ACTIVITY –
Where the string "final" occurs in the material below, report the whole line.

DATA TO USE –
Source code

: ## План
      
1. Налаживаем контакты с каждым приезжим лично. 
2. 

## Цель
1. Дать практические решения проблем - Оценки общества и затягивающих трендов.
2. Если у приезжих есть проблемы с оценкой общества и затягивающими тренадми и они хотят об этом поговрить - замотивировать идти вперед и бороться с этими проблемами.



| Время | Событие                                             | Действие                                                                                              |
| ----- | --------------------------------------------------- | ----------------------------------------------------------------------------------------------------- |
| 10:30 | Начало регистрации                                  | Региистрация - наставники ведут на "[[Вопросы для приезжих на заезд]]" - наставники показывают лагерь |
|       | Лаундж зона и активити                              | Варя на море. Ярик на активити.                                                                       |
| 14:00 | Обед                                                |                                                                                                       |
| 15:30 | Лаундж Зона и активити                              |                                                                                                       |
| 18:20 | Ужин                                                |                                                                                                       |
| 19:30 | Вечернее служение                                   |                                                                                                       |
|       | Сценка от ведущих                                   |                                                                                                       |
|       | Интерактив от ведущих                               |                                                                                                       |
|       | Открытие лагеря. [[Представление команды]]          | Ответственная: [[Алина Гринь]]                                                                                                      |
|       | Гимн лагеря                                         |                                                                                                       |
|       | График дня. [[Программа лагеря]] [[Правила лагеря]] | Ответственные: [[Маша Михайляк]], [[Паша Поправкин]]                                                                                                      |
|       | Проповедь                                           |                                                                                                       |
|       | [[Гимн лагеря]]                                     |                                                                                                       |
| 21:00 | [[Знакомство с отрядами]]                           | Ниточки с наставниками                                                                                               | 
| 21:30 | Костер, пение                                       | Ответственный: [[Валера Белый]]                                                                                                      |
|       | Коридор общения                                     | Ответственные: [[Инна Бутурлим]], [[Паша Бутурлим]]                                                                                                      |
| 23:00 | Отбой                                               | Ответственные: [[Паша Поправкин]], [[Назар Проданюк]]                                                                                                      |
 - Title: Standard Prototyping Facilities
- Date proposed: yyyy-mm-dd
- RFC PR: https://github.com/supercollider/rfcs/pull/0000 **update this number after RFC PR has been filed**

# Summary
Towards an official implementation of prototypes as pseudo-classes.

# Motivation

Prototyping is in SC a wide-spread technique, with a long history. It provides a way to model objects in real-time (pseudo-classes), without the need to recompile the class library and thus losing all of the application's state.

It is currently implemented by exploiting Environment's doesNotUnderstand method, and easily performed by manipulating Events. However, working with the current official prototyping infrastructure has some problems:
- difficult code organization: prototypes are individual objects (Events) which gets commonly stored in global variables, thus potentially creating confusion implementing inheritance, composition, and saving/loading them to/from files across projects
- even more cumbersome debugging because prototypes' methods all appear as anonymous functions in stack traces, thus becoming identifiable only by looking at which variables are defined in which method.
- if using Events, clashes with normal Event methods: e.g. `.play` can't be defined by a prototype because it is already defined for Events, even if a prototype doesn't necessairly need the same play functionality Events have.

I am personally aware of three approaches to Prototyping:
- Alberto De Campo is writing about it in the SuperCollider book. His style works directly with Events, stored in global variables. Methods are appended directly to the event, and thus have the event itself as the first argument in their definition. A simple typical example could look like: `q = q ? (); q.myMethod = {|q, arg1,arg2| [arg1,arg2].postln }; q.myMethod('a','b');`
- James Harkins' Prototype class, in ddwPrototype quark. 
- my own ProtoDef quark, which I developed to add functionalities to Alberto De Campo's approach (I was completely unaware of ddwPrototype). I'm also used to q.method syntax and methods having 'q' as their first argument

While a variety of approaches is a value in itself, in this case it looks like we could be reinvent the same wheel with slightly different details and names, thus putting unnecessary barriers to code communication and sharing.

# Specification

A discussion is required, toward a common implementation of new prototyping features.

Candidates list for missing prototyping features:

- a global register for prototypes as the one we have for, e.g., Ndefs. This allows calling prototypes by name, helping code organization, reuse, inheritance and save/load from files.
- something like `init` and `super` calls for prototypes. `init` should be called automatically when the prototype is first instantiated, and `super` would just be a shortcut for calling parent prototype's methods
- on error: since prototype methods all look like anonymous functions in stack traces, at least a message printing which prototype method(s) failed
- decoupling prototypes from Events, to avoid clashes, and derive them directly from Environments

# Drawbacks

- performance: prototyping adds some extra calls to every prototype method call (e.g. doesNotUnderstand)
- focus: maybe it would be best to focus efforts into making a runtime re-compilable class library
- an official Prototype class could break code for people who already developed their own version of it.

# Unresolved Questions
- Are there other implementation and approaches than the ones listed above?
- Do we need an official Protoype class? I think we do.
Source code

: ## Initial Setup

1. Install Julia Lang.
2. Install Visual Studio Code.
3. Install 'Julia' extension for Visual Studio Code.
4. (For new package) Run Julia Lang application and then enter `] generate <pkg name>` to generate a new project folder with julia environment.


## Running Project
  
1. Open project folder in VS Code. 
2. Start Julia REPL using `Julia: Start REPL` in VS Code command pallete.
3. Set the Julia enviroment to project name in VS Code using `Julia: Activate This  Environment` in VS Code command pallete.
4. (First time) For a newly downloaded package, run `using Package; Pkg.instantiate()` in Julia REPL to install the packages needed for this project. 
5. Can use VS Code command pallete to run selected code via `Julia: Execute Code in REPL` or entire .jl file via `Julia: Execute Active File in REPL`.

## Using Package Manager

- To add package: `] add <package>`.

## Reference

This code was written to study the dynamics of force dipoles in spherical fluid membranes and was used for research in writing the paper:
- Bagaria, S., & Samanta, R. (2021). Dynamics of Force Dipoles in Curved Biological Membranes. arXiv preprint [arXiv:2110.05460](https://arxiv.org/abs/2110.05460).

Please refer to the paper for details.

...

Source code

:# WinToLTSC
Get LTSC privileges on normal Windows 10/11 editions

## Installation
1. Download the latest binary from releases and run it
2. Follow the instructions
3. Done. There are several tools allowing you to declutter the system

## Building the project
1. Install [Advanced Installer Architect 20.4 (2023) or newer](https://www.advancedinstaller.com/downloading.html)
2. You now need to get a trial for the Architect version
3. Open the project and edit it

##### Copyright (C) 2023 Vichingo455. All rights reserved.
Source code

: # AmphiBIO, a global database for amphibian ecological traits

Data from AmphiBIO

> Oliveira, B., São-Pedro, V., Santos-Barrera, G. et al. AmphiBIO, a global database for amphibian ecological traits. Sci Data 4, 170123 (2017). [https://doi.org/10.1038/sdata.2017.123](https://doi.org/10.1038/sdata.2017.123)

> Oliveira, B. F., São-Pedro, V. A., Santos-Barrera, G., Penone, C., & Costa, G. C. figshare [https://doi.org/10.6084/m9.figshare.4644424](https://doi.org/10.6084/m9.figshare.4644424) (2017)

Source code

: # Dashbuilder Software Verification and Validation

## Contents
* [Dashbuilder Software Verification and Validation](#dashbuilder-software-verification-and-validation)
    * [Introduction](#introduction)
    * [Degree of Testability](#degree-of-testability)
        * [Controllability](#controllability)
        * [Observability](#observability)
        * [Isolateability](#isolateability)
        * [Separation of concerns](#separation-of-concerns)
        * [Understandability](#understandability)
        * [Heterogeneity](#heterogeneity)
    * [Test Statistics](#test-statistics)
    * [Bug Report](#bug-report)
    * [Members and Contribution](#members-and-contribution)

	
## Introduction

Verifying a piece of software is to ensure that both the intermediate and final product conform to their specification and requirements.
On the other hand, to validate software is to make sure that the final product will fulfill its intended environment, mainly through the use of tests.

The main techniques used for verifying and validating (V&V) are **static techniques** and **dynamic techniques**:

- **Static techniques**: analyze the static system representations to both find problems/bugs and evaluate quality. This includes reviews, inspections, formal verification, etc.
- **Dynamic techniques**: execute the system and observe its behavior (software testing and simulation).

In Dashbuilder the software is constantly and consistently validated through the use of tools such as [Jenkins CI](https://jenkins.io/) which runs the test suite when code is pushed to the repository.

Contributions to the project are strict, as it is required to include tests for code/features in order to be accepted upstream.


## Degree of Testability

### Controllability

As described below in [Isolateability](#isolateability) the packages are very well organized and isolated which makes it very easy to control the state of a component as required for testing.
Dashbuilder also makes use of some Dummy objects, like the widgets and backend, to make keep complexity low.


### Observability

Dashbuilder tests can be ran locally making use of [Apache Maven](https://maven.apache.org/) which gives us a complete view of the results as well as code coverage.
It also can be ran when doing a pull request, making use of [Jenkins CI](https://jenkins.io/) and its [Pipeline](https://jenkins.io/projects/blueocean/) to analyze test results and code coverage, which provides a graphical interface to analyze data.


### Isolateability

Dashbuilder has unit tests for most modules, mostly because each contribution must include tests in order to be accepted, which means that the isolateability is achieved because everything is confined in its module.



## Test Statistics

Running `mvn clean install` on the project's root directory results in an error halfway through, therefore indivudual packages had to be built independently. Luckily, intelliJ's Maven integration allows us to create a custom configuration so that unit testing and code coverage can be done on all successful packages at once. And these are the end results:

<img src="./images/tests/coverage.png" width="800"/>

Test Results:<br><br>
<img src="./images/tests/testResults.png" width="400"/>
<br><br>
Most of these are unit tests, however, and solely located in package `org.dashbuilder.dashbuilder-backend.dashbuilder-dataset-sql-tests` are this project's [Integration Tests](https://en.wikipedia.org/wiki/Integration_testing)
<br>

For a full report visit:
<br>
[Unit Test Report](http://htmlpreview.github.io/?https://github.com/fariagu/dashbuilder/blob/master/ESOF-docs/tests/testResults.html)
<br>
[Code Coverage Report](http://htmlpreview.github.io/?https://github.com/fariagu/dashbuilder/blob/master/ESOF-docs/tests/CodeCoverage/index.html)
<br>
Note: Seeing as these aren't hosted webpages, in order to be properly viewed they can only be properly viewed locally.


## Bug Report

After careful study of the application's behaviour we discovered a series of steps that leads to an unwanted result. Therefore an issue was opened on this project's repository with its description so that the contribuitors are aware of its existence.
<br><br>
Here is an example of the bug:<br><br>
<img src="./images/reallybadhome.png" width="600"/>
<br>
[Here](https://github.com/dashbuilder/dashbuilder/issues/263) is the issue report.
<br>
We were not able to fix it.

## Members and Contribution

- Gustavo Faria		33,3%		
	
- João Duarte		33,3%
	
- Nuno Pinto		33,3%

--

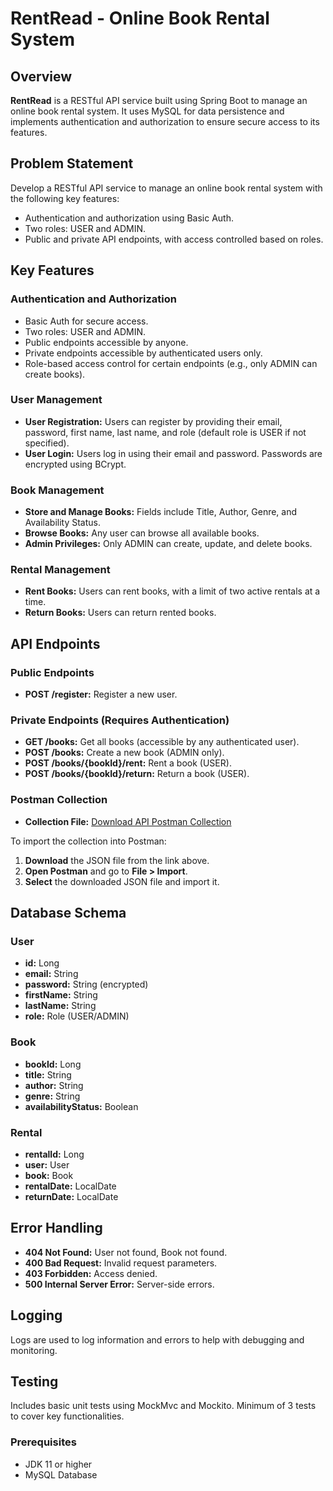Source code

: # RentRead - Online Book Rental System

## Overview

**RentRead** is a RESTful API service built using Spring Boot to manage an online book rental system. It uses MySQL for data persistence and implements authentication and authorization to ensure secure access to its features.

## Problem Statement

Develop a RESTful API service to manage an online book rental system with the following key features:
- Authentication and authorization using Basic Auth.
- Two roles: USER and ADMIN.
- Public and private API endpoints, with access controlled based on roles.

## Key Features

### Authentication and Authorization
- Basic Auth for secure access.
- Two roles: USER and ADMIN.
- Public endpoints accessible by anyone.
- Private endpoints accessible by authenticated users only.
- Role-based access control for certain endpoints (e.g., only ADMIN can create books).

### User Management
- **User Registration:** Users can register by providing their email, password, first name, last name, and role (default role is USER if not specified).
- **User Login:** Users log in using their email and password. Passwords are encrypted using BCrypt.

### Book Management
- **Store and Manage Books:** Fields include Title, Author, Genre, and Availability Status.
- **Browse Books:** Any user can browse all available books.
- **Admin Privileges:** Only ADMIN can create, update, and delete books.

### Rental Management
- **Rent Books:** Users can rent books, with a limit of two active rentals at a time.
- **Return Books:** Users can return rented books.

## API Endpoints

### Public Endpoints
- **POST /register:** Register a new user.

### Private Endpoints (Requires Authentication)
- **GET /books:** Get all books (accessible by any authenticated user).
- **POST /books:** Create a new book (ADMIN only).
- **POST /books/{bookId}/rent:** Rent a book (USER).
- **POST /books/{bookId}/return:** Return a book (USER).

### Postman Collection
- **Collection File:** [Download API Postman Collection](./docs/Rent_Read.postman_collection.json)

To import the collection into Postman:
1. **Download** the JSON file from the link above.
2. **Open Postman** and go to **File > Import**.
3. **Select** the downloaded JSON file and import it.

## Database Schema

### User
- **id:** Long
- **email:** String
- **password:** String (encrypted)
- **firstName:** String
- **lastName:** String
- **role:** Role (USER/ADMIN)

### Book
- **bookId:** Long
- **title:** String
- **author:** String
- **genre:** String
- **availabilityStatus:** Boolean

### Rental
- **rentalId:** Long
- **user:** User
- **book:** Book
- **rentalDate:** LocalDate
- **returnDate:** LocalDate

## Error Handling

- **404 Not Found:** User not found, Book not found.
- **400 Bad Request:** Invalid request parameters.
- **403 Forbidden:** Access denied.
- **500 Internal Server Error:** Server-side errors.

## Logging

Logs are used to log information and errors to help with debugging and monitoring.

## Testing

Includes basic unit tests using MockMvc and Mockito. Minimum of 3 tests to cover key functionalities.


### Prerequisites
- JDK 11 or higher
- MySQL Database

TASK OUTPUT –
Verifying a piece of software is to ensure that both the intermediate and final product conform to their specification and requirements.
On the other hand, to validate software is to make sure that the final product will fulfill its intended environment, mainly through the use of tests.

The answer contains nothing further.